第435話 ■消火器

 その日は久しぶりの飲み会で、ただでさえ酒に弱い私はいつも以上に酔っていた。うれしいことに新お茶の水駅からは地下鉄で乗り換えなしに帰ることができる。しかし、その喜びも束の間、地下鉄千代田線は月曜日の結構遅い時刻にもかかわらずかなり混んでいた。飲み会の時は電車で家に帰りつくエネルギーを温存しておかねばならない。酒に酔った状態で電車に一時間近く揺られているのは結構辛い。今日は乗り換えもなく、いつもより近いがこの人いきれにはまいってしまう。

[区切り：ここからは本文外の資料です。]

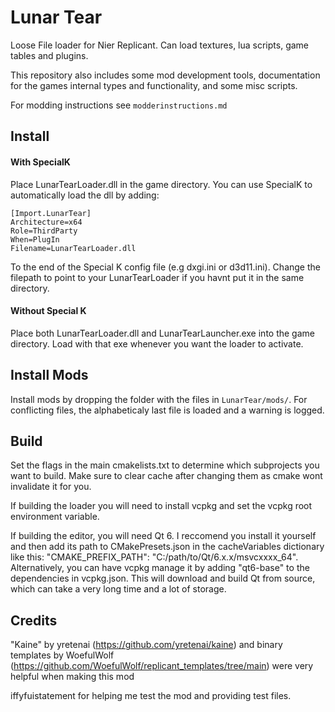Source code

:  # Lunar Tear

Loose File loader for Nier Replicant. Can load textures, lua scripts, game tables and plugins.

This repository also includes some mod development tools, documentation for the games internal types and functionality, and some misc scripts.

For modding instructions see `modderinstructions.md`

## Install

#### With SpecialK 

Place LunarTearLoader.dll in the game directory. You can use SpecialK to automatically load the dll by adding:

```
[Import.LunarTear]
Architecture=x64
Role=ThirdParty
When=PlugIn
Filename=LunarTearLoader.dll 
```	

To the end of the Special K config file (e.g dxgi.ini or d3d11.ini). Change the filepath to point to your LunarTearLoader if you havnt put it in the same directory.

#### Without Special K

Place both LunarTearLoader.dll and LunarTearLauncher.exe into the game directory. Load with that exe whenever you want the loader to activate.

## Install Mods

Install mods by dropping the folder with the files in `LunarTear/mods/`. For conflicting files, the alphabeticaly last file is loaded and a warning is logged.


## Build

Set the flags in the main cmakelists.txt to determine which subprojects you want to build. Make sure to clear cache after changing them as cmake wont invalidate it for you. 

If building the loader you will need to install vcpkg and set the vcpkg root environment variable.

If building the editor, you will need Qt 6. I reccomend you install it yourself and then add its path to CMakePresets.json in the cacheVariables dictionary like this: "CMAKE_PREFIX_PATH": "C:/path/to/Qt/6.x.x/msvcxxxx_64". Alternatively, you can have vcpkg manage it by adding "qt6-base" to the dependencies in vcpkg.json. This will download and build Qt from source, which can take a very long time and a lot of storage.

## Credits

"Kaine" by yretenai (https://github.com/yretenai/kaine) and binary templates by WoefulWolf (https://github.com/WoefulWolf/replicant_templates/tree/main) were very helpful when making this mod

iffyfuistatement for helping me test the mod and providing test files.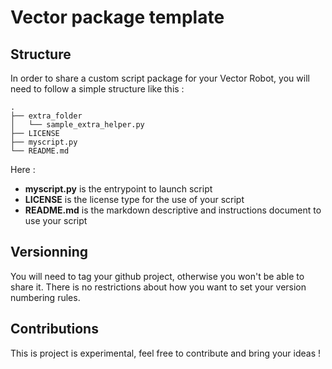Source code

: # Vector package template

## Structure

In order to share a custom script package for your Vector Robot, you will need to follow a simple structure like this :


```
.
├── extra_folder
│   └── sample_extra_helper.py
├── LICENSE
├── myscript.py
└── README.md
```


Here :

  * **myscript.py** is the entrypoint to launch script
  * **LICENSE** is the license type for the use of your script
  * **README.md** is the markdown descriptive and instructions document to use your script


## Versionning


You will need to tag your github project, otherwise you won't be able to share it. There is no restrictions about how
you want to set your version numbering rules.


## Contributions

This is project is experimental, feel free to contribute and bring your ideas !
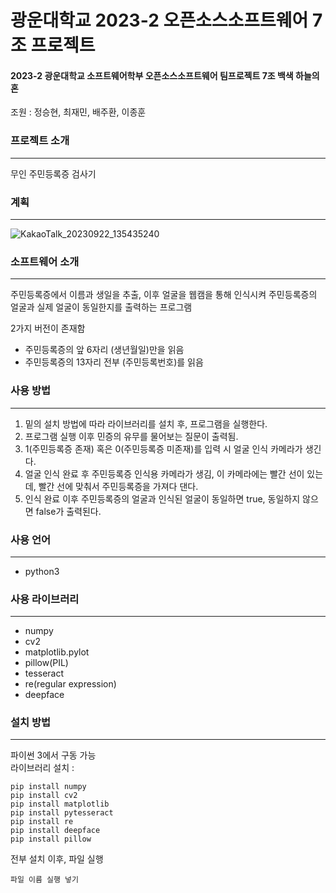 # 광운대학교 2023-2 오픈소스소프트웨어 7조 프로젝트
#### 2023-2 광운대학교 소프트웨어학부 오픈소스소프트웨어 팀프로젝트 7조 백색 하늘의 혼
조원 : 정승현, 최재민, 배주환, 이종훈

### 프로젝트 소개
-----
무인 주민등록증 검사기

### 계획
-----
![KakaoTalk_20230922_135435240](https://github.com/game-addicted-man/2023KWUOSS7/assets/107955161/6b5c6c12-f346-46f6-ac05-90d049ae7000)

### 소프트웨어 소개
-----
 주민등록증에서 이름과 생일을 추출, 이후 얼굴을 웹캠을 통해 인식시켜 주민등록증의 얼굴과 실제 얼굴이 동일한지를 출력하는 프로그램
   
   2가지 버전이 존재함
* 주민등록증의 앞 6자리 (생년월일)만을 읽음
* 주민등록증의 13자리 전부 (주민등록번호)를 읽음


### 사용 방법
-----
1. 밑의 설치 방법에 따라 라이브러리를 설치 후, 프로그램을 실행한다.  
2. 프로그램 실행 이후 민증의 유무를 물어보는 질문이 출력됨.  
3. 1(주민등록증 존재) 혹은 0(주민등록증 미존재)를 입력 시 얼굴 인식 카메라가 생긴다.
4. 얼굴 인식 완료 후 주민등록증 인식용 카메라가 생김, 이 카메라에는 빨간 선이 있는데, 빨간 선에 맞춰서 주민등록증을 가져다 댄다. 
5. 인식 완료 이후 주민등록증의 얼굴과 인식된 얼굴이 동일하면 true, 동일하지 않으면 false가 출력된다.

### 사용 언어
-----
* python3

### 사용 라이브러리
-----
* numpy
* cv2
* matplotlib.pylot
* pillow(PIL)
* tesseract
* re(regular expression)
* deepface

### 설치 방법
------
파이썬 3에서 구동 가능  
라이브러리 설치 :
```
pip install numpy
pip install cv2
pip install matplotlib
pip install pytesseract
pip install re
pip install deepface
pip install pillow
```
전부 설치 이후, 파일 실행
```
파일 이름 실행 넣기
```
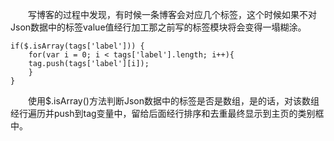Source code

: &emsp;&emsp;写博客的过程中发现，有时候一条博客会对应几个标签，这个时候如果不对Json数据中的标签value值经行加工那之前写的标签模块将会变得一塌糊涂。

```
if($.isArray(tags['label'])) {
	for(var i = 0; i < tags['label'].length; i++){
	tag.push(tags['label'][i]);
	}
}
```

&emsp;&emsp;使用$.isArray()方法判断Json数据中的标签是否是数组，是的话，对该数组经行遍历并push到tag变量中，留给后面经行排序和去重最终显示到主页的类别框中。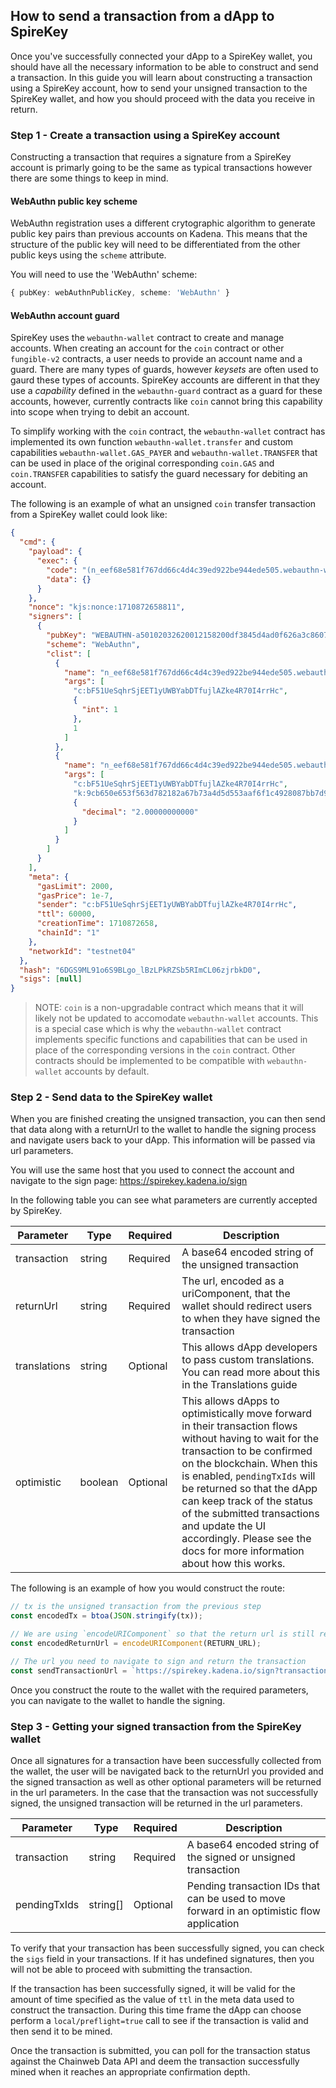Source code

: ## How to send a transaction from a dApp to SpireKey

Once you've successfully connected your dApp to a SpireKey wallet, you should
have all the necessary information to be able to construct and send a
transaction. In this guide you will learn about constructing a transaction using
a SpireKey account, how to send your unsigned transaction to the SpireKey
wallet, and how you should proceed with the data you receive in return.

### Step 1 - Create a transaction using a SpireKey account

Constructing a transaction that requires a signature from a SpireKey account is
primarly going to be the same as typical transactions however there are some
things to keep in mind.

#### WebAuthn public key scheme

WebAuthn registration uses a different crytographic algorithm to generate public
key pairs than previous accounts on Kadena. This means that the structure of the
public key will need to be differentiated from the other public keys using the
`scheme` attribute.

You will need to use the 'WebAuthn' scheme:

```ts
{ pubKey: webAuthnPublicKey, scheme: 'WebAuthn' }
```

#### WebAuthn account guard

SpireKey uses the `webauthn-wallet` contract to create and manage accounts. When
creating an account for the `coin` contract or other `fungible-v2` contracts, a
user needs to provide an account name and a guard. There are many types of
guards, however _keysets_ are often used to gaurd these types of accounts.
SpireKey accounts are different in that they use a _capability_ defined in the
`webauthn-guard` contract as a guard for these accounts, however, currently
contracts like `coin` cannot bring this capability into scope when trying to
debit an account.

To simplify working with the `coin` contract, the `webauthn-wallet` contract has
implemented its own function `webauthn-wallet.transfer` and custom capabilities
`webauthn-wallet.GAS_PAYER` and `webauthn-wallet.TRANSFER` that can be used in
place of the original corresponding `coin.GAS` and `coin.TRANSFER` capabilities
to satisfy the guard necessary for debiting an account.

The following is an example of what an unsigned `coin` transfer transaction from
a SpireKey wallet could look like:

```json
{
  "cmd": {
    "payload": {
      "exec": {
        "code": "(n_eef68e581f767dd66c4d4c39ed922be944ede505.webauthn-wallet.transfer \"c:bF51UeSqhrSjEET1yUWBYabDTfujlAZke4R70I4rrHc\" \"k:9cb650e653f563d782182a67b73a4d5d553aaf6f1c4928087bb7d91d59b8a227\" 2.00000000000)",
        "data": {}
      }
    },
    "nonce": "kjs:nonce:1710872658811",
    "signers": [
      {
        "pubKey": "WEBAUTHN-a50102032620012158200df3845d4ad0f626a3c860715ad3d4bd7bbee03330aa32878d6baa045e98f64f2258206a93722f35f3d0692dc4c26703653498eae51816ffb7b70e4670b010103bd9eb",
        "scheme": "WebAuthn",
        "clist": [
          {
            "name": "n_eef68e581f767dd66c4d4c39ed922be944ede505.webauthn-wallet.GAS_PAYER",
            "args": [
              "c:bF51UeSqhrSjEET1yUWBYabDTfujlAZke4R70I4rrHc",
              {
                "int": 1
              },
              1
            ]
          },
          {
            "name": "n_eef68e581f767dd66c4d4c39ed922be944ede505.webauthn-wallet.TRANSFER",
            "args": [
              "c:bF51UeSqhrSjEET1yUWBYabDTfujlAZke4R70I4rrHc",
              "k:9cb650e653f563d782182a67b73a4d5d553aaf6f1c4928087bb7d91d59b8a227",
              {
                "decimal": "2.00000000000"
              }
            ]
          }
        ]
      }
    ],
    "meta": {
      "gasLimit": 2000,
      "gasPrice": 1e-7,
      "sender": "c:bF51UeSqhrSjEET1yUWBYabDTfujlAZke4R70I4rrHc",
      "ttl": 60000,
      "creationTime": 1710872658,
      "chainId": "1"
    },
    "networkId": "testnet04"
  },
  "hash": "6DGS9ML91o6S9BLgo_lBzLPkRZSb5RImCL06zjrbkD0",
  "sigs": [null]
}
```

> NOTE: `coin` is a non-upgradable contract which means that it will likely not
> be updated to accomodate `webauthn-wallet` accounts. This is a special case
> which is why the `webauthn-wallet` contract implements specific functions and
> capabilities that can be used in place of the corresponding versions in the
> `coin` contract. Other contracts should be implemented to be compatible with
> `webauthn-wallet` accounts by default.

### Step 2 - Send data to the SpireKey wallet

When you are finished creating the unsigned transaction, you can then send that
data along with a returnUrl to the wallet to handle the signing process and
navigate users back to your dApp. This information will be passed via url
parameters.

You will use the same host that you used to connect the account and navigate to
the sign page: https://spirekey.kadena.io/sign

In the following table you can see what parameters are currently accepted by
SpireKey.

| Parameter    | Type    | Required | Description                                                                                                                                                                                                                                                                                                                                                                               |
| ------------ | ------- | -------- | ----------------------------------------------------------------------------------------------------------------------------------------------------------------------------------------------------------------------------------------------------------------------------------------------------------------------------------------------------------------------------------------- |
| transaction  | string  | Required | A base64 encoded string of the unsigned transaction                                                                                                                                                                                                                                                                                                                                       |
| returnUrl    | string  | Required | The url, encoded as a uriComponent, that the wallet should redirect users to when they have signed the transaction                                                                                                                                                                                                                                                                        |
| translations | string  | Optional | This allows dApp developers to pass custom translations. You can read more about this in the Translations guide                                                                                                                                                                                                                                                                           |
| optimistic   | boolean | Optional | This allows dApps to optimistically move forward in their transaction flows without having to wait for the transaction to be confirmed on the blockchain. When this is enabled, `pendingTxIds` will be returned so that the dApp can keep track of the status of the submitted transactions and update the UI accordingly. Please see the docs for more information about how this works. |

The following is an example of how you would construct the route:

```ts
// tx is the unsigned transaction from the previous step
const encodedTx = btoa(JSON.stringify(tx));

// We are using `encodeURIComponent` so that the return url is still readable
const encodedReturnUrl = encodeURIComponent(RETURN_URL);

// The url you need to navigate to sign and return the transaction
const sendTransactionUrl = `https://spirekey.kadena.io/sign?transaction=${encodedTx}&returnUrl=${encodedReturnUrl}`;
```

Once you construct the route to the wallet with the required parameters, you can
navigate to the wallet to handle the signing.

### Step 3 - Getting your signed transaction from the SpireKey wallet

Once all signatures for a transaction have been successfully collected from the
wallet, the user will be navigated back to the returnUrl you provided and the
signed transaction as well as other optional parameters will be returned in the
url parameters. In the case that the transaction was not successfully signed,
the unsigned transaction will be returned in the url parameters.

| Parameter    | Type     | Required | Description                                                                                |
| ------------ | -------- | -------- | ------------------------------------------------------------------------------------------ |
| transaction  | string   | Required | A base64 encoded string of the signed or unsigned transaction                              |
| pendingTxIds | string[] | Optional | Pending transaction IDs that can be used to move forward in an optimistic flow application |

To verify that your transaction has been successfully signed, you can check the
`sigs` field in your transactions. If it has undefined signatures, then you will
not be able to proceed with submitting the transaction.

If the transaction has been successfully signed, it will be valid for the amount
of time specified as the value of `ttl` in the meta data used to construct the
transaction. During this time frame the dApp can choose perform a
`local/preflight=true` call to see if the transaction is valid and then send it
to be mined.

Once the transaction is submitted, you can poll for the transaction status
against the Chainweb Data API and deem the transaction successfully mined when
it reaches an appropriate confirmation depth.
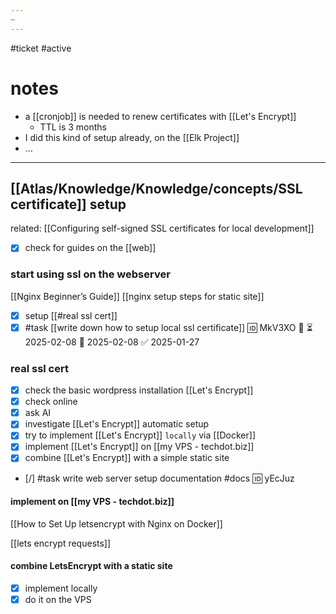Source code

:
 ```yaml
---
~
---
```

#ticket #active 

# notes
- a [[cronjob]] is needed to renew certificates with [[Let's Encrypt]]
	- TTL is 3 months
- I did this kind of setup already, on the [[Elk Project]]
- …

---
## [[Atlas/Knowledge/Knowledge/concepts/SSL certificate]] setup
related: [[Configuring self-signed SSL certificates for local development]]
- [x] check for guides on the [[web]]
### start using ssl on the webserver
[[Nginx Beginner’s Guide]]
[[nginx setup steps for static site]]

- [x] setup [[#real ssl cert]]
- [x] #task [[write down how to setup local ssl certificate]] 🆔 MkV3XO 🔼 ⏳ 2025-02-08 📅 2025-02-08 ✅ 2025-01-27

### real ssl cert
- [x] check the basic wordpress installation [[Let's Encrypt]]
- [x] check online
- [x] ask AI
- [x] investigate [[Let's Encrypt]] automatic setup
- [x] try to implement [[Let's Encrypt]] `locally` via [[Docker]]
- [x] implement [[Let's Encrypt]] on [[my VPS - techdot.biz]]
- [x] combine [[Let's Encrypt]] with a simple static site

- [/] #task write web server setup documentation #docs 🆔 yEcJuz

#### implement on [[my VPS - techdot.biz]]
 [[How to Set Up letsencrypt with Nginx on Docker]]

[[lets encrypt requests]]

#### combine LetsEncrypt with a static site
- [x] implement locally
- [x] do it on the VPS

 ようやく人が電車から減りはじめた。空いている吊り革を目指して移動する。とりあえず翌日分のコラムが書き上がっているのは幸い。この状態で書きはじめたら余計に酔いが回ってしまう。ふと、目を右の方に転じると車両の連結部側にに消火器を見つけた。会社での避難訓練の様子が蘇り、「まずは安全ピンを抜く。まずは安全ピンを抜く」という言葉が頭の中でこだまする。

 こんなところに消火器が置いてある理由は、いざといった車両火災に備えてのために他ならない。その位置関係から言って、今この消火器は私が使用するに最も近いところにある。ということは、いざという時には私がこの消火器を手に火元に駆けつけなければならないわけだ。「まずは安全ピンを抜く。まずは安全ピンを抜く」という言葉が頭の中でこだまする。ちょっと身震いがした。今思うと、それは緊張感からではなく、単に酔いが醒めて来ただけだったと思う。

 その日はいつもより酔っていた。電車もいつも利用しているのとは違う。そこで現れた消火器。「安全ピン」のことが気になりながらも、ようやく車内放送は最寄り駅の駅名を告げた。この日ばかりは駅からタクシーで帰った。